Il Circondario ha infatti comunicato che i sei autovelox fissi presenti lungo la SS9 Via Emilia e la SP54 Lughese appartengono al modello ‘K53800_Speed’, inserito nel decreto ministeriale tra i dispositivi conformi ai nuovi requisiti. Gli impianti sono quelli installati a Imola in località Selva, Piratello, incrocio Roncaglie e zona Superal, oltre ai due presenti a Mordano sulla provinciale Lughese, in direzione Massa Lombarda e verso Imola. Regolare anche il dispositivo mobile, da inserire principalmente nei box arancioni presenti sul territorio, utilizzato (almeno fino a qualche tempo fa) dalla polizia locale per i controlli con contestazione immediata alla presenza degli operatori: si tratta del modello Autovelox 106, approvato con decreto dirigenziale del 2025 e compreso anch’esso nell’elenco dei sistemi conformi.
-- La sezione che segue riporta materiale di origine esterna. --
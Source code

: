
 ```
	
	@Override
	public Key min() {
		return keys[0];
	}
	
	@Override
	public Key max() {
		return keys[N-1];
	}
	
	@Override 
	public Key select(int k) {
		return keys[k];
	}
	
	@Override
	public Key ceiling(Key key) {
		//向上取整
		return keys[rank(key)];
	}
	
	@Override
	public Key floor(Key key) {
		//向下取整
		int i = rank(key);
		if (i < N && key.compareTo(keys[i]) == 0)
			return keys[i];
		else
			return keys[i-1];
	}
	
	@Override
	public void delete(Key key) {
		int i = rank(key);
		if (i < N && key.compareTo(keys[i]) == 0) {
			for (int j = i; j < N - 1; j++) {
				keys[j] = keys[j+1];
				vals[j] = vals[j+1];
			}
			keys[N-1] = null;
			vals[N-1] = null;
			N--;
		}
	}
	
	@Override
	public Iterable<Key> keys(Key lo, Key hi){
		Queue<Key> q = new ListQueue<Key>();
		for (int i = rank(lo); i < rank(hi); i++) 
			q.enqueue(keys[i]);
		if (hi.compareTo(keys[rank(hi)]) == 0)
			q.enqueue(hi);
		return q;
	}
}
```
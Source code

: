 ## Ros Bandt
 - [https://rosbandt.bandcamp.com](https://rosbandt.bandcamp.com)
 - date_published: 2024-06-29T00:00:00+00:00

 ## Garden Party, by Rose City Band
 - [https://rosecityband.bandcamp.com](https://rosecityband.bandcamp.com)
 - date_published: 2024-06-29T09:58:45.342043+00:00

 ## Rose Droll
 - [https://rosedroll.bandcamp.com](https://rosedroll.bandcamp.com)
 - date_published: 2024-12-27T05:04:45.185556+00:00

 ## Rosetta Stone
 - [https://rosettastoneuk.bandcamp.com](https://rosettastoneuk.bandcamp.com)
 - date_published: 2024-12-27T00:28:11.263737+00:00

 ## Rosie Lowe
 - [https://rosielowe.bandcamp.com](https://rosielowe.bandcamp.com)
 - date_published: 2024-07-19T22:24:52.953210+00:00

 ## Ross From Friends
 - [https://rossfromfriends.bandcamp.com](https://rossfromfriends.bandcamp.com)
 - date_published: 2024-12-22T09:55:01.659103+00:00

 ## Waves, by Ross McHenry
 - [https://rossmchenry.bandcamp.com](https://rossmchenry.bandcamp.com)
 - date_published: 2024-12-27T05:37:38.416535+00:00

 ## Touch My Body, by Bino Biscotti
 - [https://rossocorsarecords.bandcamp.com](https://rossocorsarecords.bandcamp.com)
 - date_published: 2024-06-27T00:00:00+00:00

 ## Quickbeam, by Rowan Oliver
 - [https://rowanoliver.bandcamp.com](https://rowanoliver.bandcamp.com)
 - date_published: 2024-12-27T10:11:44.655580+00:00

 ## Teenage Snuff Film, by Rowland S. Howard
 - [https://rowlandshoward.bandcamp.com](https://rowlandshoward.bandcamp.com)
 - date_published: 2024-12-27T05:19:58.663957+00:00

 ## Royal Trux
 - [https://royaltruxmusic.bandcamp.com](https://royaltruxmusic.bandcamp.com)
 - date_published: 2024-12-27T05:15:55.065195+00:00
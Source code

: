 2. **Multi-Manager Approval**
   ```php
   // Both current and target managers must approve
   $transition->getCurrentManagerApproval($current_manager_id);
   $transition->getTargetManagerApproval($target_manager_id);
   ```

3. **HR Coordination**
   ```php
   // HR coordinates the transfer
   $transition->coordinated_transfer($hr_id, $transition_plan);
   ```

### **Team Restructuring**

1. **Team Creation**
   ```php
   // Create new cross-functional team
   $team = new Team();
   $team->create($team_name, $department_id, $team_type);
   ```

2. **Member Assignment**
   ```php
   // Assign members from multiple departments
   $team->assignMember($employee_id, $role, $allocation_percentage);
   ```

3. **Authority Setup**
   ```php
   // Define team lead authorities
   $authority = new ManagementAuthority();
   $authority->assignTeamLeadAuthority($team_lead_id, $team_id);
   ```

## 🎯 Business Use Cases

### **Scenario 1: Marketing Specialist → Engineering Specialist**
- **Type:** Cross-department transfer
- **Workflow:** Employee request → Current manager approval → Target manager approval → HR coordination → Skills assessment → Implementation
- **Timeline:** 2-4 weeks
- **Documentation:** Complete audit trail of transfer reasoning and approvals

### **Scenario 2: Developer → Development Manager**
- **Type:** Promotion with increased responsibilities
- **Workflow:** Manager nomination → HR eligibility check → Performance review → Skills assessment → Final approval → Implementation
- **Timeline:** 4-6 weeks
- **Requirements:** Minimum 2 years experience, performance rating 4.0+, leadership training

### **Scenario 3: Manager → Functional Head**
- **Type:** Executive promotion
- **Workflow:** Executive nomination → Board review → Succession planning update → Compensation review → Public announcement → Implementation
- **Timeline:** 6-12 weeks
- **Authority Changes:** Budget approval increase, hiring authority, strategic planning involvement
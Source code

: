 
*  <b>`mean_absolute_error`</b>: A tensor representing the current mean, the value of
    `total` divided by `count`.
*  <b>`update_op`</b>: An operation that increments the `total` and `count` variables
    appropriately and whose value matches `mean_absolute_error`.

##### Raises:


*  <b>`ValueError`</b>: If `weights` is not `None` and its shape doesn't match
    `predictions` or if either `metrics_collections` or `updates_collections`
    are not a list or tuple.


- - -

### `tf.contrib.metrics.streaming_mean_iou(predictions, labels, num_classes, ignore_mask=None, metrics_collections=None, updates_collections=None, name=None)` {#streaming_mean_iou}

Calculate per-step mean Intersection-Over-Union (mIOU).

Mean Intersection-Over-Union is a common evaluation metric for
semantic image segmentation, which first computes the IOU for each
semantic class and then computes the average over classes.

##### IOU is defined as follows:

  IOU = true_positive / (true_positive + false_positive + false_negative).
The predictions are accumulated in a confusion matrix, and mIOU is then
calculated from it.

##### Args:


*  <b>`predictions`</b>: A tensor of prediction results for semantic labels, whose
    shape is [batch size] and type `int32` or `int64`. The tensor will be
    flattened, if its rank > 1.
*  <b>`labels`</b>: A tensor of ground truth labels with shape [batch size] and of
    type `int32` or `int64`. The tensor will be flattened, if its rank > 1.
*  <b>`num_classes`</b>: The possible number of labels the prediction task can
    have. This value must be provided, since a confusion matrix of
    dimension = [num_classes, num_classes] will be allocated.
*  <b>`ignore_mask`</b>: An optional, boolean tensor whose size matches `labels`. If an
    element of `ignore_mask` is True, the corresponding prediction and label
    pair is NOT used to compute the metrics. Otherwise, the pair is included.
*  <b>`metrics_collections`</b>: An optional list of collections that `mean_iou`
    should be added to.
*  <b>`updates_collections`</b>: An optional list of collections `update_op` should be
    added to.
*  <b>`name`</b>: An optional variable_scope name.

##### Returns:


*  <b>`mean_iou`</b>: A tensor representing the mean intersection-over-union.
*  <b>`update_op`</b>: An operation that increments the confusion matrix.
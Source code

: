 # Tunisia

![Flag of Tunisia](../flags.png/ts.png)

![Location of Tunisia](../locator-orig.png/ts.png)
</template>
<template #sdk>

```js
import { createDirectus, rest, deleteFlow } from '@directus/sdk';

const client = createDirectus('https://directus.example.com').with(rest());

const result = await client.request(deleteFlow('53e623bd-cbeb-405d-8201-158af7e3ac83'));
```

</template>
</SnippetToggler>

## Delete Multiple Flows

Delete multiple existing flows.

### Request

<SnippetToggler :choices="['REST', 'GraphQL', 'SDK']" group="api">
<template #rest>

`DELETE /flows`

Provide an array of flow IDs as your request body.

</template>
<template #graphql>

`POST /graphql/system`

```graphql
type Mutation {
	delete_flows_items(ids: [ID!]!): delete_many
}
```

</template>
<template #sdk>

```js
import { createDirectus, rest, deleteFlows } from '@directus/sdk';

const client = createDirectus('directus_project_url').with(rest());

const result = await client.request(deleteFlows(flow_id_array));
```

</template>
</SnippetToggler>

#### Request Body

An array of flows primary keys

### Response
“L’entrata in vigore del decreto ministeriale rappresenta un passaggio importante perché fornisce un quadro normativo chiaro e definitivo sulle caratteristiche dei dispositivi destinati al controllo della velocità”, spiega il comandante della polizia locale, Massimiliano Galloni, per il quale il nuovo quadro normativo consente di “proseguire l’attività di vigilanza con strumenti pienamente conformi alla normativa vigente, garantendo continuità ai controlli e massima trasparenza”. L’obiettivo, ribadisce, “rimane quello di prevenire gli incidenti e promuovere il rispetto dei limiti”. Proprio ieri mattina, vale a dire prima dell’annuncio del Circondario, Simone Carapia (Fratelli d’Italia) aveva presentato un’interrogazione urgente chiedendo chiarimenti sulla vicenda dopo l’entrata in vigore, avvenuta domenica, delle nuove regole sugli autovelox.